El guerrillero se ve bien, aunque lo que haga sea absurdo o cruel. Tiene la impecable altura de sus convicciones, aunque casi todo lo que haga contradiga esas convicciones. Se puede pasar por alto esas contradicciones y preferir ver, en el hombre que mató de puro amor, a un extraterrestre que no se parece a nadie más aunque a la postre sea un vulgar comerciante del miedo ajeno. Si sacamos el marxismo de los marxistas, y el leninismo de los leninistas, ¿qué queda? Artistas. Actores de su propia acción de arte permanente.

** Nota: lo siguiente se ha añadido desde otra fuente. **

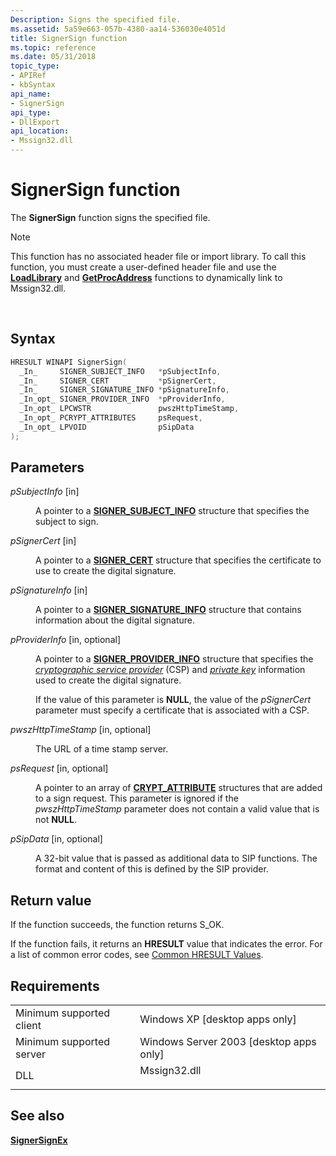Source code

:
 ```yaml
---
Description: Signs the specified file.
ms.assetid: 5a59e663-057b-4380-aa14-536030e4051d
title: SignerSign function
ms.topic: reference
ms.date: 05/31/2018
topic_type: 
- APIRef
- kbSyntax
api_name: 
- SignerSign
api_type: 
- DllExport
api_location: 
- Mssign32.dll
---
```


# SignerSign function

The **SignerSign** function signs the specified file.

> [!Note]  
> This function has no associated header file or import library. To call this function, you must create a user-defined header file and use the [**LoadLibrary**](/windows/win32/api/libloaderapi/nf-libloaderapi-loadlibrarya) and [**GetProcAddress**](/windows/win32/api/libloaderapi/nf-libloaderapi-getprocaddress) functions to dynamically link to Mssign32.dll.

 

## Syntax


```C++
HRESULT WINAPI SignerSign(
  _In_     SIGNER_SUBJECT_INFO   *pSubjectInfo,
  _In_     SIGNER_CERT           *pSignerCert,
  _In_     SIGNER_SIGNATURE_INFO *pSignatureInfo,
  _In_opt_ SIGNER_PROVIDER_INFO  *pProviderInfo,
  _In_opt_ LPCWSTR               pwszHttpTimeStamp,
  _In_opt_ PCRYPT_ATTRIBUTES     psRequest,
  _In_opt_ LPVOID                pSipData
);
```



## Parameters

<dl> <dt>

*pSubjectInfo* \[in\]
</dt> <dd>

A pointer to a [**SIGNER\_SUBJECT\_INFO**](signer-subject-info.md) structure that specifies the subject to sign.

</dd> <dt>

*pSignerCert* \[in\]
</dt> <dd>

A pointer to a [**SIGNER\_CERT**](signer-cert.md) structure that specifies the certificate to use to create the digital signature.

</dd> <dt>

*pSignatureInfo* \[in\]
</dt> <dd>

A pointer to a [**SIGNER\_SIGNATURE\_INFO**](signer-signature-info.md) structure that contains information about the digital signature.

</dd> <dt>

*pProviderInfo* \[in, optional\]
</dt> <dd>

A pointer to a [**SIGNER\_PROVIDER\_INFO**](signer-provider-info.md) structure that specifies the [*cryptographic service provider*](../secgloss/c-gly.md) (CSP) and [*private key*](../secgloss/p-gly.md) information used to create the digital signature.

If the value of this parameter is **NULL**, the value of the *pSignerCert* parameter must specify a certificate that is associated with a CSP.

</dd> <dt>

*pwszHttpTimeStamp* \[in, optional\]
</dt> <dd>

The URL of a time stamp server.

</dd> <dt>

*psRequest* \[in, optional\]
</dt> <dd>

A pointer to an array of [**CRYPT\_ATTRIBUTE**](/windows/desktop/api/Wincrypt/ns-wincrypt-crypt_attribute) structures that are added to a sign request. This parameter is ignored if the *pwszHttpTimeStamp* parameter does not contain a valid value that is not **NULL**.

</dd> <dt>

*pSipData* \[in, optional\]
</dt> <dd>

A 32-bit value that is passed as additional data to SIP functions. The format and content of this is defined by the SIP provider.

</dd> </dl>

## Return value

If the function succeeds, the function returns S\_OK.

If the function fails, it returns an **HRESULT** value that indicates the error. For a list of common error codes, see [Common HRESULT Values](common-hresult-values.md).

## Requirements



|                                     |                                                                                         |
|-------------------------------------|-----------------------------------------------------------------------------------------|
| Minimum supported client<br/> | Windows XP \[desktop apps only\]<br/>                                             |
| Minimum supported server<br/> | Windows Server 2003 \[desktop apps only\]<br/>                                    |
| DLL<br/>                      | <dl> <dt>Mssign32.dll</dt> </dl> |



## See also

<dl> <dt>

[**SignerSignEx**](signersignex.md)
</dt> </dl>

 

 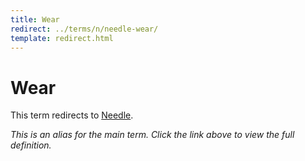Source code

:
 ```yaml
---
title: Wear
redirect: ../terms/n/needle-wear/
template: redirect.html
---
```


# Wear

This term redirects to [Needle](../terms/n/needle-wear/).

*This is an alias for the main term. Click the link above to view the full definition.*
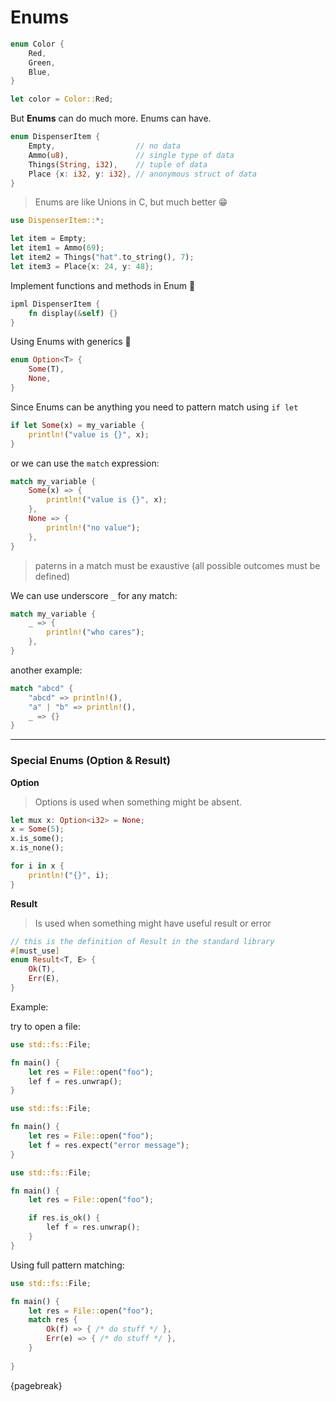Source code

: # Enums

```rust
enum Color {
	Red,
	Green,
	Blue,
}

let color = Color::Red;
```


But **Enums** can do much more. Enums can have.

```rust
enum DispenserItem {
	Empty,                  // no data
	Ammo(u8),               // single type of data
	Things(String, i32),    // tuple of data
	Place {x: i32, y: i32}, // anonymous struct of data
}
```

> Enums are like Unions in C, but much better 😁️


```rust
use DispenserItem::*;

let item = Empty;
let item1 = Ammo(69);
let item2 = Things("hat".to_string(), 7);
let item3 = Place{x: 24, y: 48};
```


Implement functions and methods in Enum 🤯️

```rust
ipml DispenserItem {
	fn display(&self) {}
}
```


Using Enums with generics 🤯️

```rust
enum Option<T> {
	Some(T),
	None,
}
```


Since Enums can be anything you need to pattern match using `if let`

```rust
if let Some(x) = my_variable {
	println!("value is {}", x);
}
```

or we can use the `match` expression:

```rust
match my_variable {
	Some(x) => {
		println!("value is {}", x);
	},
	None => {
		println!("no value");
	},
}
```

> paterns in a match must be exaustive (all possible outcomes must be defined)

We can use underscore `_` for any match:

```rust
match my_variable {
	_ => {
		println!("who cares");
	},
}
```

another example:

```rust
match "abcd" {
	"abcd" => println!(),
	"a" | "b" => println!(),
	_ => {}
}
```

----

### Special Enums (Option & Result)


**Option**
> Options is used when something might be absent.


```rust
let mux x: Option<i32> = None;
x = Some(5);
x.is_some();
x.is_none();

for i in x {
	println!("{}", i);
}
```


**Result**
> Is used when something might have useful result or error


```rust
// this is the definition of Result in the standard library
#[must_use]
enum Result<T, E> {
	Ok(T),
	Err(E),
}
```


Example:

try to open a file:

```rust
use std::fs::File;

fn main() {
	let res = File::open("foo");
	lef f = res.unwrap();
}
```


```rust
use std::fs::File;

fn main() {
	let res = File::open("foo");
	let f = res.expect("error message");
}
```


```rust
use std::fs::File;

fn main() {
	let res = File::open("foo");

	if res.is_ok() {
		lef f = res.unwrap();	
	}
}
```


Using full pattern matching:

```rust
use std::fs::File;

fn main() {
	let res = File::open("foo");
	match res {
		Ok(f) => { /* do stuff */ },
		Err(e) => { /* do stuff */ },
	}
	
}
```

{pagebreak}
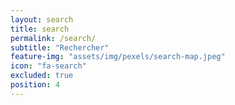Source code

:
 ```yaml
---
layout: search
title: search
permalink: /search/
subtitle: "Rechercher"
feature-img: "assets/img/pexels/search-map.jpeg"
icon: "fa-search"
excluded: true
position: 4
---
```

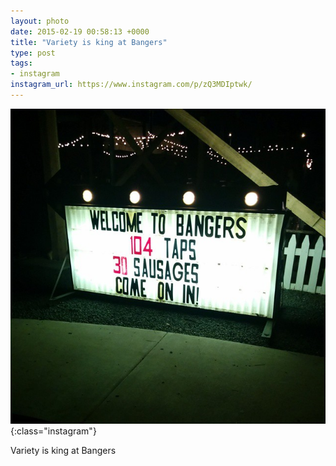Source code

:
 ```yaml
---
layout: photo
date: 2015-02-19 00:58:13 +0000
title: "Variety is king at Bangers"
type: post
tags:
- instagram
instagram_url: https://www.instagram.com/p/zQ3MDIptwk/
---
```


![Instagram - zQ3MDIptwk](/img/zQ3MDIptwk.jpg){:class="instagram"}

Variety is king at Bangers
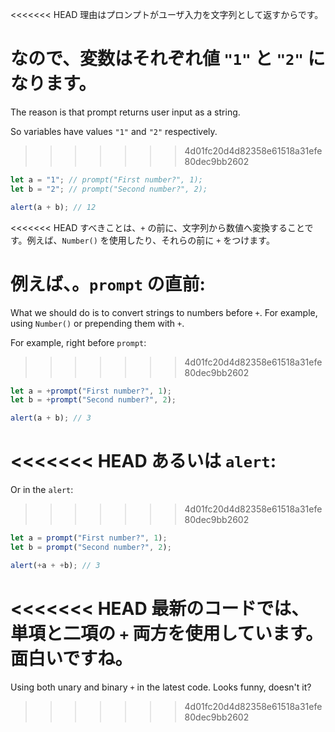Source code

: <<<<<<< HEAD
理由はプロンプトがユーザ入力を文字列として返すからです。

なので、変数はそれぞれ値 `"1"` と `"2"` になります。
=======
The reason is that prompt returns user input as a string.

So variables have values `"1"` and `"2"` respectively.
>>>>>>> 4d01fc20d4d82358e61518a31efe80dec9bb2602

```js run
let a = "1"; // prompt("First number?", 1);
let b = "2"; // prompt("Second number?", 2);

alert(a + b); // 12
```

<<<<<<< HEAD
すべきことは、`+` の前に、文字列から数値へ変換することです。例えば、`Number()` を使用したり、それらの前に `+` をつけます。

例えば、。`prompt` の直前:
=======
What we should do is to convert strings to numbers before `+`. For example, using `Number()` or prepending them with `+`.

For example, right before `prompt`:
>>>>>>> 4d01fc20d4d82358e61518a31efe80dec9bb2602

```js run
let a = +prompt("First number?", 1);
let b = +prompt("Second number?", 2);

alert(a + b); // 3
```

<<<<<<< HEAD
あるいは `alert`:
=======
Or in the `alert`:
>>>>>>> 4d01fc20d4d82358e61518a31efe80dec9bb2602

```js run
let a = prompt("First number?", 1);
let b = prompt("Second number?", 2);

alert(+a + +b); // 3
```

<<<<<<< HEAD
最新のコードでは、単項と二項の `+` 両方を使用しています。面白いですね。
=======
Using both unary and binary `+` in the latest code. Looks funny, doesn't it?
>>>>>>> 4d01fc20d4d82358e61518a31efe80dec9bb2602

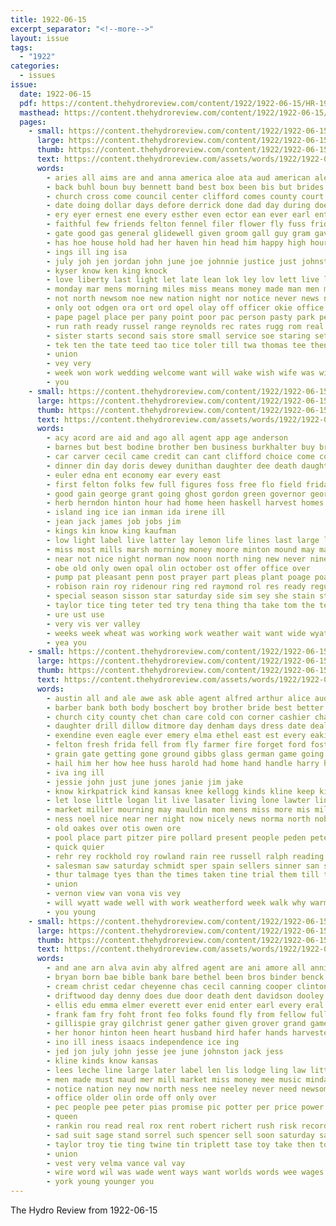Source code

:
 ```yaml
---
title: 1922-06-15
excerpt_separator: "<!--more-->"
layout: issue
tags:
  - "1922"
categories:
  - issues
issue:
  date: 1922-06-15
  pdf: https://content.thehydroreview.com/content/1922/1922-06-15/HR-1922-06-15.pdf
  masthead: https://content.thehydroreview.com/content/1922/1922-06-15/masthead/HR-1922-06-15.jpg
  pages:
    - small: https://content.thehydroreview.com/content/1922/1922-06-15/small/HR-1922-06-15-01.jpg
      large: https://content.thehydroreview.com/content/1922/1922-06-15/large/HR-1922-06-15-01.jpg
      thumb: https://content.thehydroreview.com/content/1922/1922-06-15/thumbnails/HR-1922-06-15-01.jpg
      text: https://content.thehydroreview.com/assets/words/1922/1922-06-15/HR-1922-06-15-01.txt
      words:
        - aries all aims are and anna america aloe ata aud american alexander agi anda aid ara ade age andy allen anes ano ach
        - back buhl boun buy bennett band best box been bis but brides beno bells bank burris bro board both better business bere bride bridegroom bow
        - church cross come council center clifford comes county court cash class carek change cause courts cates care coons clerk call caddo con coe councilman
        - date doing dollar days defore derrick done dad day during does daughter duvall drill dat
        - ery eyer ernest ene every esther even ector ean ever earl enterprise ent edson
        - faithful few friends felton fennel filer flower fly fuss friday field found fran from furth fuel fair farmer free for fie farm fund fore
        - gate good gas general glidewell given groom gall guy gram gave gillett golden gear gov grown
        - has hoe house hold had her haven hin head him happy high hour hay heard hen home hydro hor holy how heer
        - ings ill ing isa
        - july joh jen jordan john june joe johnnie justice just johnston jud
        - kyser know ken king knock
        - love liberty last light let late lean lok ley lov lett live loy lace lant left las large labor loyal ler lows landa look
        - monday mar mens morning miles miss means money made man men mail may moore mule many most must matter mis market much mon more mcginnis march mean
        - not north newsom noe new nation night nor notice never news necessary ned nations
        - only oot odgen ora ort ord opel olay off officer okie office
        - pape pagel place per pany point poor pac person pasty park people present part perfect pet paper port pay pee peles pastor plant pillow pinch pea
        - run rath ready russel range reynolds rec rates rugg rom real rather ret red rees records read rater ritter roam room reaver rich
        - sister starts second sais store small service soe staring set study stands strike strife size sheriff siege seen school she sue see show stone song son said state sal sot special states saturday sunday sept sae
        - tek ten the tate teed tao tice toler till twa thomas tee then ties thay ton tang timbers too tears try tat thom them take tal thou tes trip town ted tale thi tor thie times towns than tom
        - union
        - vey very
        - week won work wedding welcome want will wake wish wife was wil welfare warm west washington well with warn wise wheel way wat weeks waits wee
        - you
    - small: https://content.thehydroreview.com/content/1922/1922-06-15/small/HR-1922-06-15-02.jpg
      large: https://content.thehydroreview.com/content/1922/1922-06-15/large/HR-1922-06-15-02.jpg
      thumb: https://content.thehydroreview.com/content/1922/1922-06-15/thumbnails/HR-1922-06-15-02.jpg
      text: https://content.thehydroreview.com/assets/words/1922/1922-06-15/HR-1922-06-15-02.txt
      words:
        - acy acord are aid and ago all agent app age anderson
        - barnes but best bodine brother ben business burkhalter buy bro bank buyers beckham bethany blue big begin braly
        - car carver cecil came credit can cant clifford choice come county cream child curt comfort cost clerk cope clyde congress clayton
        - dinner din day doris dewey dunithan daughter dee death daughters date dooley
        - euler edna ent economy ear every east
        - first felton folks few full figures foss free flo field friday for floyd fellow farm fine fail friends fares fleeman from fast
        - good gain george grant going ghost gordon green governor georgia greeson gertrude griffin game given gallon
        - herb herndon hinton hour had home heen haskell harvest homes hydro hobart hood harold hard hume her henke hands host has happy
        - island ing ice ian inman ida irene ill
        - jean jack james job jobs jim
        - kings kin know king kaufman
        - low light label live latter lay lemon life lines last large late left long lake lot ley leo lone luck
        - miss most mills marsh morning money moore minton mound may mary mor mon made more much many meguire mis mabel
        - near not nice night norman now noon north ning new never nine nor noah
        - obe old only owen opal olin october ost offer office over
        - pump pat pleasant penn post prayer part pleas plant poage poarch past power per pool price pure powder pot
        - robison rain roy ridenour ring red raymond rol res ready regular ruhl rock rus
        - special season sisson star saturday side sim sey she stain strong sales sunday sell shanks soon spring simmons school san salas seager style sister said sale sund summer sui save street suits sylvester son see sun short
        - taylor tice ting teter ted try tena thing tha take tom the terri tri
        - ure ust use
        - very vis ver valley
        - weeks week wheat was working work weather wait want wide wyatt wilson write with woods weldon will well wife williams willis wit
        - yea you
    - small: https://content.thehydroreview.com/content/1922/1922-06-15/small/HR-1922-06-15-03.jpg
      large: https://content.thehydroreview.com/content/1922/1922-06-15/large/HR-1922-06-15-03.jpg
      thumb: https://content.thehydroreview.com/content/1922/1922-06-15/thumbnails/HR-1922-06-15-03.jpg
      text: https://content.thehydroreview.com/assets/words/1922/1922-06-15/HR-1922-06-15-03.txt
      words:
        - austin all and ale awe ask able agent alfred arthur alice aud anda are
        - barber bank both body boschert boy brother bride best better been blanche bond beulah bran ball bradley business bryan below bosche but buy
        - church city county chet chan care cold con corner cashier chas connelly credit collier cedar caller car carver christian cloninger carry company can cutting cant come corn change came carl clinton
        - daughter drill dillow ditmore day denham days dress date deal dinner drilling don david dav din
        - exendine even eagle ever emery elma ethel east est every eakins
        - felton fresh frida fell from fly farmer fire forget ford fost frank fair friends first flakes fields folks for friendly farm fever fay frost found fruit folsom friday
        - grain gate getting gone ground gibbs glass german game going guest gregg green groom grade gladys gain
        - hail him her how hee huss harold had home hand handle harry heres hughes host hint harvest harves has hydro hot hol hedges herbert hind herb
        - iva ing ill
        - jessie john just june jones janie jim jake
        - know kirkpatrick kind kansas knee kellogg kinds kline keep king kidd
        - let lose little logan lit live lasater living lone lawter line life louie later lem left large land lillian lightning last lines lake
        - market miller mourning may mauldin mon mens miss more mis milk morning miles monday much money made
        - ness noel nice near ner night now nicely news norma north noble nick need not new
        - old oakes over otis owen ore
        - pool place part pitzer pire pollard present people peden peter piece pete plate pieper princess pope pair
        - quick quier
        - rehr rey rockhold roy rowland rain ree russell ralph reading real rhodes red river
        - salesman saw saturday schmidt sper spain sellers sinner san sick school son sen sam scouten schoo sales show stock short southerland strong set see sutherland sun suits supper soi suit stones supply scarth seem steff search she start star summer sunday store sherman sund silas
        - thur talmage tyes than the times taken tine trial them till ture tice
        - union
        - vernon view van vona vis vey
        - will wyatt wade well with work weatherford week walk why warm was wish went while west write white weeks wife
        - you young
    - small: https://content.thehydroreview.com/content/1922/1922-06-15/small/HR-1922-06-15-04.jpg
      large: https://content.thehydroreview.com/content/1922/1922-06-15/large/HR-1922-06-15-04.jpg
      thumb: https://content.thehydroreview.com/content/1922/1922-06-15/thumbnails/HR-1922-06-15-04.jpg
      text: https://content.thehydroreview.com/assets/words/1922/1922-06-15/HR-1922-06-15-04.txt
      words:
        - and ane arn alva avin aby alfred agent are ani amore all annie armstrong asa
        - bryan born bae bible bank bare bethel been bros binder benck bers bridgeport body but business buy both busi bah barber bus board bandy blown brother best boschert bossler book
        - cream christ cedar cheyenne chas cecil canning cooper clinton cashier church comb colle charley cave came carly clack christians clay corning cap cee company college cake che con caller coln car cure cara christian clarence cail chi champion course childres come city commer coll
        - driftwood day denny does due door death dent davidson dooley during drill daughter double dewey
        - ellis edu emma elmer everett ever enid enter earl every eral east edie exe ead end eastern
        - frank fam fry foht front feo folks found fly from fellow full fruit farm friends finder free friday ford few face for first fill friend
        - gillispie gray gilchrist gener gather given grover grand games gone german gregg gene getting greeson glady ground gain
        - her honor hinton heen heart husband hird hafer hands harvester hope home heineman harold holter hoss holland hundred hold had har hydro how henry hossfeld him hess hall hack has holy happy hook hume husbands harvest hour herndon house heres hing honey howey
        - ino ill iness isaacs independence ice ing
        - jed jon july john jesse jee june johnston jack jess
        - kline kinds know kansas
        - lees leche line large later label len lis lodge ling law little laurie loretta life less lewis last lin lar lay left likes
        - men made must maud mer mill market miss money mee music minda mise most menary morning mauk may many maude members mission monica mills mon mail merry mere miller more mcnary monday man mangum
        - notice nation ney now north ness nee neeley never need newsom night near not ned new news
        - office older olin orde off only over
        - pec people pee peter pias promise pic potter per price power passe peo proven place pleasure present pass powder pos pil pitzer person pen peak part public page pure past por pent
        - queen
        - rankin rou read real rox rent robert richert rush risk record run rob rape ralph rear rock ret roy rey
        - sad suit sage stand sorrel such spencer sell soon saturday sayre sup sat short sweet severe sale smith six store stock student snoddy son salary sacre sunday south schools spain sells sales say susie sund sum snow sugar send season shing saha shone set stansbery sun ster scott school sister star spurrier shall study state seat
        - taylor troy tie ting twine tin triplett tase toy take then town the tue than tise tary taken tention thomas them texas thy tice tester tyler trac
        - union
        - vest very velma vance val vay
        - wire word wil was wade went ways want worlds words wee wages weatherford weeks west wicks week wint wand way water will wife williams world work with wish write well wilson willis walls
        - york young younger you
---
```


The Hydro Review from 1922-06-15

<!--more-->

Comediantes de una tragedia sin sentido, llena de sonido y furia que no significa nada, o significa cualquier cosa que se te ocurra querer que signifique.
A los movimientos terroristas de ayer y de hoy se les atribuyen muchos éxitos que son solo parcialmente suyos (la democracia en Chile, los derechos civiles en Estados Unidos, la indignación antiisraelí en Palestina), pero su mayor éxito sigue siendo justamente su permanente fracaso. Porque en el centro del ethos resistencial, en la idea de que todo combate es resistencia, está la belleza definitiva de la derrota: el resistente en la sala de tortura, entregando su vida por una tierra prometida que no alcanzará a pisar. Da lo mismo que sean finalmente políticos grises o ejércitos articulados los que liberen la patria de la opresión. El resistente, en su traje de calle, representa la posibilidad de cualquier ciudadano de llegar a ser inmortal. Inmortal después de morir en contra de la corriente, de dar su vida en testimonio, de ser el cordero pascual de una nueva era que tiene, entre otras gracias, no llegar nunca.
El resistente no gana ni gobierna: solo resiste. En ese sentido, es el mejor guardián que puede tener el statu quo. No es azar que la clandestinidad tenga entre las multinacionales del entretenimiento tan buena prensa. De alguna forma saben que estos intransigentes radicales son sus mejores soldados: gastando su vida en una lucha solo a medias fructífera, su destino ya no les pertenece. Marcela Rodríguez, la madre que no pudo ser, la estudiante que vio cerrarse su carrera, pasa a llamarse con otros nombres, a vivir sin casa en la casa de nadie, a ser luego la Mujer Metralleta, y después, con una bala en la médula, de nuevo Marcela. Lejos de todos, uniendo como puede trozos de vida desde una cama de hospital.
Marcela Rodríguez, la Mujer Metralleta, sobrevivió hasta el 3 de octubre de este año paralizada en Milán, reconstruyendo como pudo los fragmentos. Su cuerpo. Su tiempo. Su derrota. Quizás ahí, en esa cama de hospital, encontró la única victoria verdadera de todos los resistentes: haber vivido lo suficiente como para entender que resistir no era vencer, sino seguir respirando.